Now, fine as that first “Paleo” dessert was, it was nothing compared to what Jane has compiled—I should say invented—here. The textures of the breads, the gooeyness of the brownies and cobblers, they defy the idea of “limitation.” One lacks nothing here. Every taste that has ever delighted one, every texture, every combination of sauces, icings, fillings, dippings, in short, whatever in the realm of taste or treat or comfort food one has ever relished in one’s life, is here—only it is all comprised of nutrient dense food. These recipes are not just neutral facsimiles of their over-refined, empty, immune-debilitating forebears. They are all super-foods in their own right, foods, that is, that are nutrient dense and give to the body and the qi, the vital energy, more than they require in the form of digestion. Most conventional diets slowly rob one of life force over time. Digesting empty “quickie carb” foods effectively steals more energy than the foods themselves yield. Essentially one is in a kind of never-ending digestion debt all life long. Contrarily, the foods in Good Morning Paleo, decadent as some of them may seem, are made from the highest order of health foods known to modern food science and cutting edge physiology.
So you have in your hands, reader, a guide to a certain kind of revolution in your life. I say “in your life” and not “in your dietary life” because our relationship to food is very close to our relationship to life itself. With the recipes in this book you will begin to wean yourself of the false alarms of cravings—the disastrous spikes in the insulin chain that make us basically constantly hungry and are a monstrous depletion of qi—because, eating like this, you will be deeply satisfied on a physical and emotional level. For eating, we all know, is as emotional as it is physical.
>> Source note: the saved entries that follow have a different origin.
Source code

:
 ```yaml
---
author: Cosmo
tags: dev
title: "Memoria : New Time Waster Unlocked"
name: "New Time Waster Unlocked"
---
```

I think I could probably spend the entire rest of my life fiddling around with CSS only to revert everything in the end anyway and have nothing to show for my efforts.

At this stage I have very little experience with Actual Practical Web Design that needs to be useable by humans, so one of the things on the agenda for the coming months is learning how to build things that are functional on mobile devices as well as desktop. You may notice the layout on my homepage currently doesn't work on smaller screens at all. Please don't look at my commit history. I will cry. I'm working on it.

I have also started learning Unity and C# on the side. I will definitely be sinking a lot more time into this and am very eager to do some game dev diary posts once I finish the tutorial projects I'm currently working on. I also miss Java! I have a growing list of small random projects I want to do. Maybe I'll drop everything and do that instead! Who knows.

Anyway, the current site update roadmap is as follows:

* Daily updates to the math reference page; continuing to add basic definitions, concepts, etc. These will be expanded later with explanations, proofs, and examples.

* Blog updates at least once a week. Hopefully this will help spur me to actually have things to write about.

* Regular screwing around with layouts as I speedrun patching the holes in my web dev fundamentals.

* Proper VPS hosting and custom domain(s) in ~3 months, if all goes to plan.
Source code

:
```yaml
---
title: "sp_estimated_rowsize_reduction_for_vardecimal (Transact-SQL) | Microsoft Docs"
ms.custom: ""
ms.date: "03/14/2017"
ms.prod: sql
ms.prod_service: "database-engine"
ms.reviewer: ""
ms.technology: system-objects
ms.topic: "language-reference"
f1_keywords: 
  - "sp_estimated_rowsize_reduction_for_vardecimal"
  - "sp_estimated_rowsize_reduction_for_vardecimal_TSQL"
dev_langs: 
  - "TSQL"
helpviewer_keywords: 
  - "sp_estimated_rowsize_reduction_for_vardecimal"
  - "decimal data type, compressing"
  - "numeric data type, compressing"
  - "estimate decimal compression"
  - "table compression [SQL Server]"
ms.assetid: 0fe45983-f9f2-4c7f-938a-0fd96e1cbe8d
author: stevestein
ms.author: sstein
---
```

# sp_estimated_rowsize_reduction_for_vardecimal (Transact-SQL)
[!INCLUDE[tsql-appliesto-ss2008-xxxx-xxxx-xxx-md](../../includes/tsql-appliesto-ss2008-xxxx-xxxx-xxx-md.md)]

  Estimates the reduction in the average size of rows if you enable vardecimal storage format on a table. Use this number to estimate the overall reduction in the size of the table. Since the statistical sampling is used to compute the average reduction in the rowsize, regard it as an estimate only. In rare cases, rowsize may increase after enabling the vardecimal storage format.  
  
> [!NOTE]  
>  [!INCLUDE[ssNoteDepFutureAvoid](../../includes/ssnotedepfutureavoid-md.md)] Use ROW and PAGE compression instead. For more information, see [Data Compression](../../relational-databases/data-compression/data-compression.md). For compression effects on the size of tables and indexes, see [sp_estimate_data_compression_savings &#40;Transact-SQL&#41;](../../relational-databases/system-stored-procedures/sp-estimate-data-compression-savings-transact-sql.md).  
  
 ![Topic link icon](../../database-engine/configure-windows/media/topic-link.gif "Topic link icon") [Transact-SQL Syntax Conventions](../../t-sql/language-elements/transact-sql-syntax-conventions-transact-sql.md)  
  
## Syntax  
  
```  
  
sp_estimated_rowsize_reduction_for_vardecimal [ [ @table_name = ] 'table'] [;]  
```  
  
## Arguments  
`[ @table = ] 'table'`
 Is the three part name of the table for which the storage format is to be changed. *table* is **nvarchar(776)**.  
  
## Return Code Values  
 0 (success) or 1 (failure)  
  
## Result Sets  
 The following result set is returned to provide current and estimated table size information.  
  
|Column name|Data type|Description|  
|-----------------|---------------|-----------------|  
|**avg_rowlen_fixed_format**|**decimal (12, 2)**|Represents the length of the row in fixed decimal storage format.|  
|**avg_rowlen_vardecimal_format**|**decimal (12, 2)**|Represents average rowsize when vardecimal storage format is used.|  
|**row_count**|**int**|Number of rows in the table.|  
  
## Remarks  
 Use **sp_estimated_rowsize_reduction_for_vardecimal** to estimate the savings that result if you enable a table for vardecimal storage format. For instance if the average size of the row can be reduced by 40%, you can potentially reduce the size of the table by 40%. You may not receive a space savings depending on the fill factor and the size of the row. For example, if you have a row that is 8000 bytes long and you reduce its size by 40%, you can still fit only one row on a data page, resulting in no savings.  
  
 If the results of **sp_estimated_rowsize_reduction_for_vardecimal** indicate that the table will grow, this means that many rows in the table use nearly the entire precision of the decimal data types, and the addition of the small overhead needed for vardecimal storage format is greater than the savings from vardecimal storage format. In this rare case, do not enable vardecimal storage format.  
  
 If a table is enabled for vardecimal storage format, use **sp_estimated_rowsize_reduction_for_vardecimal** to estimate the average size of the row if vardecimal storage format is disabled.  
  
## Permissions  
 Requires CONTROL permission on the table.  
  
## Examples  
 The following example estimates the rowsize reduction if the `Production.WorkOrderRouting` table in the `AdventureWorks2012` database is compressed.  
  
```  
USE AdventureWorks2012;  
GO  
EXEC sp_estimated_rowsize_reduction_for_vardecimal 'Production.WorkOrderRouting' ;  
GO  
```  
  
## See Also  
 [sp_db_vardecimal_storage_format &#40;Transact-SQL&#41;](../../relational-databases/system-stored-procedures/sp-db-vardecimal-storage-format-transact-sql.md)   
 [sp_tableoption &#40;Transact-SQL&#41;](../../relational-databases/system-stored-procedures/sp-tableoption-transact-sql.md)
Jane Barthelemy has put into this book her heart and soul, and it is a heart and soul familiar with the challenges of debilitating illness. The same constancy and devotion that she brings to the practices I teach she brings to this revolution in food characterized in a word as “Paleo.” Like all true inventors she has a genius for transforming the mundane into the miraculous—for I do not exaggerate when I say that you will find small miracles on every page. To eat like this again, you will say to yourself, over and over again. And yet you will not be eating like this “again.” You will be eating originally, healthier than ever before. Your body will reflect this in the way you feel, in your energy levels, in the steady liberation from your food addictions, in the relative ease with which you shed unwanted pounds, and in the calm that one experiences when one finally steps off the addiction treadmill which characterizes almost all contemporary dietary life. For modern people, paraphrasing Descartes, might in a collective voice pronounce something like this: “I eat therefore I crave.” We would do better—and Jane’s book is the guide—to say: “I eat therefore I am satisfied, filled with focused potential, and free of enslaving cravings so that I might love the world in the ten-thousand ways.”